Multiplication of integers involves combining two numbers to get a product. If you multiply two positive numbers or two negative numbers, the result is positive. When you multiply a positive number and a negative number, the result is negative. For example, in the problem \(-5(-6)\), you are multiplying two negative integers. According to the rule, the product is positive. Therefore, \(-5 \times -6 = 30\).
A quick check to remember:

• Positive \(\times\) Positive = Positive
• Negative \(\times\) Negative = Positive
• Positive \(\times\) Negative = Negative
• Negative \(\times\) Positive = Negative

Simplifying expressions involves making them easier to work with. Let's consider the denominator, where we had \(9 - (-1)\).
When you subtract a negative number, it is the same as adding the positive equivalent. So, \(9 - (-1)\) becomes \(9 + 1\).
This makes the denominator \(10\).
Simplifying expressions like this helps reduce complex operations into simpler ones. Always look for opportunities to turn subtractions involving negatives into additions.
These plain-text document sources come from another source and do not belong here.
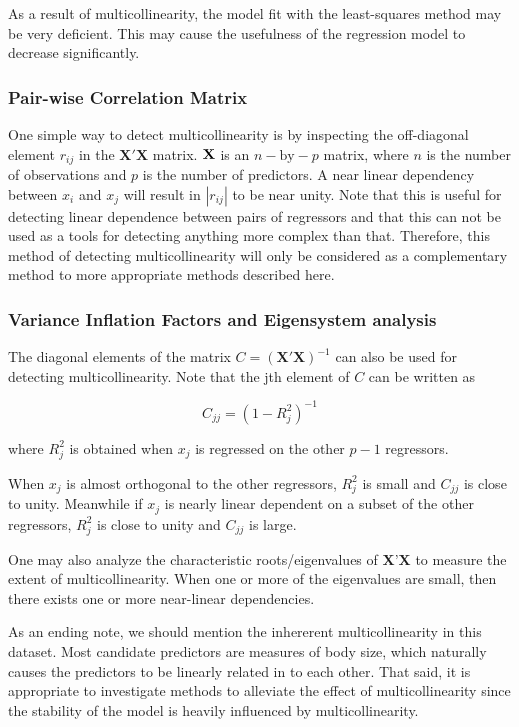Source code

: \documentclass[11pt]{article}
\begin{document}
As a result of multicollinearity, the model fit with the least-squares method may be very deficient.
This may cause the usefulness of the regression model to decrease significantly. 

\subsubsection{Pair-wise Correlation Matrix}
\label{sec:org82dd0fc}

One simple way to detect multicollinearity is by inspecting the off-diagonal element \(r_{ij}\) in the 
\(\textbf{X}' \textbf{X}\) matrix. \(\textbf X\) is an \(n-\text{by}-p\) matrix, where \(n\) is the number of observations 
and \(p\) is the number of predictors.
A near linear dependency between \(x_i\) and \(x_j\) will result in \(|r_{ij}|\) to be near unity. Note that this is
useful for detecting linear dependence between pairs of regressors and that this can not be used as a tools for
detecting anything more complex than that. Therefore, this method of detecting multicollinearity will
only be considered as a complementary method to more appropriate methods described here.

\subsubsection{Variance Inflation Factors and Eigensystem analysis}
\label{sec:org28f936d}

The diagonal elements of the matrix \(C = (\textbf{X}' \textbf{X})^{-1}\) can also be used for detecting multicollinearity. Note that 
the jth element of \(C\) can be written as

\[
   C_{jj}=(1-R_j^2)^{-1}
   \]

where \(R_j^2\) is obtained when \(x_j\) is regressed on the other \(p-1\) regressors.

When \(x_j\) is almost orthogonal to the other regressors, \(R_j^2\) is small and \(C_{jj}\) is close to unity. Meanwhile 
if \(x_j\) is nearly linear dependent on a subset of the other regressors, \(R^2_j\) is close to unity and \(C_{jj}\)
is large.

One may also analyze the characteristic roots/eigenvalues of \(\textbf{X}’\textbf{X}\) to measure the extent of
multicollinearity. When one or more of the eigenvalues are small, then there exists one or more near-linear
dependencies. 

As an ending note, we should mention the inhererent multicollinearity in this dataset. Most candidate predictors 
are measures of body size, which naturally causes the predictors to be linearly related in to each other. That 
said, it is appropriate to investigate methods to alleviate the effect of multicollinearity since 
the stability of the model is heavily influenced by multicollinearity.
\end{document}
For the division of integers, you'll need to remember a few key rules:

• Positive \(\div\) Positive = Positive
• Negative \(\div\) Positive = Negative
• Positive \(\div\) Negative = Negative
• Negative \(\div\) Negative = Positive

In the problem, we ended with \(\frac{30}{10}\). Both integers are positive, so the result is also positive:
Therefore, \(\frac{30}{10} = 3\)
This basic understanding allows you to confidently handle integer division in different scenarios.